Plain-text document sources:
Segment Open

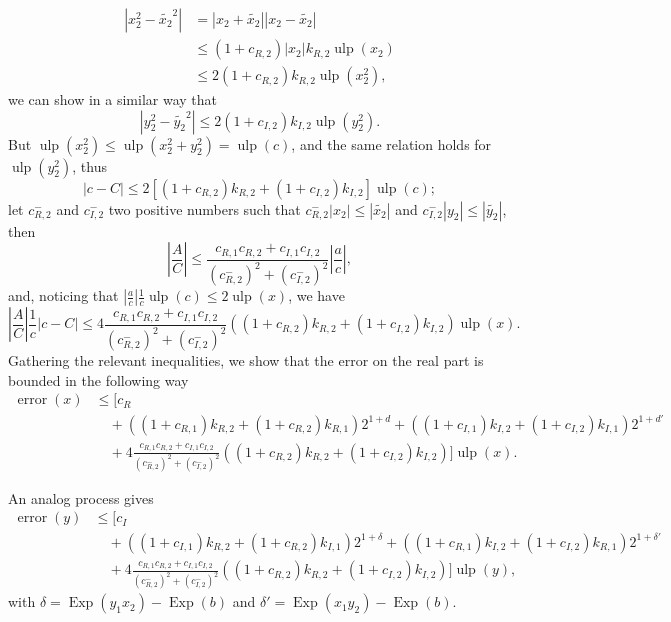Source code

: \documentclass {article}
\newcommand {\corr}[1]{\widetilde {#1}}
\newcommand {\Ulp}{{\operatorname {ulp}}}
\DeclareMathOperator{\Exp}{\operatorname {Exp}}
\newcommand{\error}{\operatorname {error}}
\renewcommand {\leq}{\leqslant}
\begin{document}
\begin{align*}
\left|x_2^2-\corr{x_2}^2\right| &= \left|x_2+\corr{x_2}\right|
\left|x_2-\corr{x_2}\right|\\ &\leq (1+c_{R,2})|x_2|k_{R,2}
\Ulp(x_2)\\ &\leq 2(1+c_{R,2})k_{R,2}\Ulp(x_2^2),
\end{align*}
we can show in a similar way that
\[
\left|y_2^2-\corr{y_2}^2\right| \leq 2(1+c_{I,2})k_{I,2}\Ulp(y_2^2).
\]
But $\Ulp(x_2^2) \leq \Ulp(x_2^2+y_2^2) = \Ulp(c)$, and the same relation
holds for $\Ulp(y_2^2)$, thus
\[
|c-C| \leq 2\left[(1+c_{R,2})k_{R,2}+(1+c_{I,2})k_{I,2}\right]\Ulp(c);
\]
let $c_{R,2}^-$ and $c_{I,2}^-$ two positive numbers such that $c_{R,2}^-|x_2|
\leq \left|\corr{x_2}\right|$ and $c_{I,2}^-|y_2| \leq
\left|\corr{y_2}\right|$, then
\[
\left|\frac{A}{C}\right| \leq
\frac{c_{R,1}c_{R,2}+c_{I,1}c_{I,2}}{(c_{R,2}^-)^2+(c_{I,2}^-)^2}
\left|\frac{a}{c}\right|,
\]
and, noticing that $\left|\frac{a}{c}\right|\frac{1}{c}\Ulp(c) \leq 2\Ulp(x)$,
we have
\[
\left|\frac{A}{C}\right|\frac{1}{c}|c-C| \leq
4\frac{c_{R,1}c_{R,2}+c_{I,1}c_{I,2}}{(c_{R,2}^-)^2+(c_{I,2}^-)^2}
\left((1+c_{R,2})k_{R,2}+(1+c_{I,2})k_{I,2}\right)\Ulp(x).
\]
Gathering the relevant inequalities, we show that the error on the real part
is bounded in the following way
\begin{equation*}
  \begin{split}
    \error(x) &\leq [c_R\\
    &\quad+\left((1+c_{R,1})k_{R,2}+(1+c_{R,2})k_{R,1}\right)2^{1+d}
    +\left((1+c_{I,1})k_{I,2}+(1+c_{I,2})k_{I,1}\right)2^{1+d'}\\
    &\quad+4\frac{c_{R,1}c_{R,2}+c_{I,1}c_{I,2}}{(c_{R,2}^-)^2+(c_{I,2}^-)^2}
    \left((1+c_{R,2})k_{R,2}+(1+c_{I,2})k_{I,2}\right)]
    \Ulp(x).
  \end{split}
\end{equation*}

An analog process gives
\begin{equation*}
  \begin{split}
    \error(y) &\leq [c_I\\
    &\quad+\left((1+c_{I,1})k_{R,2}+(1+c_{R,2})k_{I,1}\right)2^{1+\delta}
    +\left((1+c_{R,1})k_{I,2}+(1+c_{I,2})k_{R,1}\right)2^{1+\delta'}\\
    &\quad+4\frac{c_{R,1}c_{R,2}+c_{I,1}c_{I,2}}{(c_{R,2}^-)^2+(c_{I,2}^-)^2}
    \left((1+c_{R,2})k_{R,2}+(1+c_{I,2})k_{I,2}\right)]
    \Ulp(y),
  \end{split}
\end{equation*}
with $\delta=\Exp(y_1x_2)-\Exp(b)$ and $\delta'=\Exp(x_1y_2)-\Exp(b)$.
\end{document}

Segment Closed

→ **What you will do**: Lines to set down from above: the line with "Gathering the relevant", the line with "with $\delta=\Exp(y_1x_2)-\Exp(b)$ and", and every line between, each exactly as written.

→ **Response box**:
Gathering the relevant inequalities, we show that the error on the real part
is bounded in the following way
\begin{equation*}
  \begin{split}
    \error(x) &\leq [c_R\\
    &\quad+\left((1+c_{R,1})k_{R,2}+(1+c_{R,2})k_{R,1}\right)2^{1+d}
    +\left((1+c_{I,1})k_{I,2}+(1+c_{I,2})k_{I,1}\right)2^{1+d'}\\
    &\quad+4\frac{c_{R,1}c_{R,2}+c_{I,1}c_{I,2}}{(c_{R,2}^-)^2+(c_{I,2}^-)^2}
    \left((1+c_{R,2})k_{R,2}+(1+c_{I,2})k_{I,2}\right)]
    \Ulp(x).
  \end{split}
\end{equation*}

An analog process gives
\begin{equation*}
  \begin{split}
    \error(y) &\leq [c_I\\
    &\quad+\left((1+c_{I,1})k_{R,2}+(1+c_{R,2})k_{I,1}\right)2^{1+\delta}
    +\left((1+c_{R,1})k_{I,2}+(1+c_{I,2})k_{R,1}\right)2^{1+\delta'}\\
    &\quad+4\frac{c_{R,1}c_{R,2}+c_{I,1}c_{I,2}}{(c_{R,2}^-)^2+(c_{I,2}^-)^2}
    \left((1+c_{R,2})k_{R,2}+(1+c_{I,2})k_{I,2}\right)]
    \Ulp(y),
  \end{split}
\end{equation*}
with $\delta=\Exp(y_1x_2)-\Exp(b)$ and $\delta'=\Exp(x_1y_2)-\Exp(b)$.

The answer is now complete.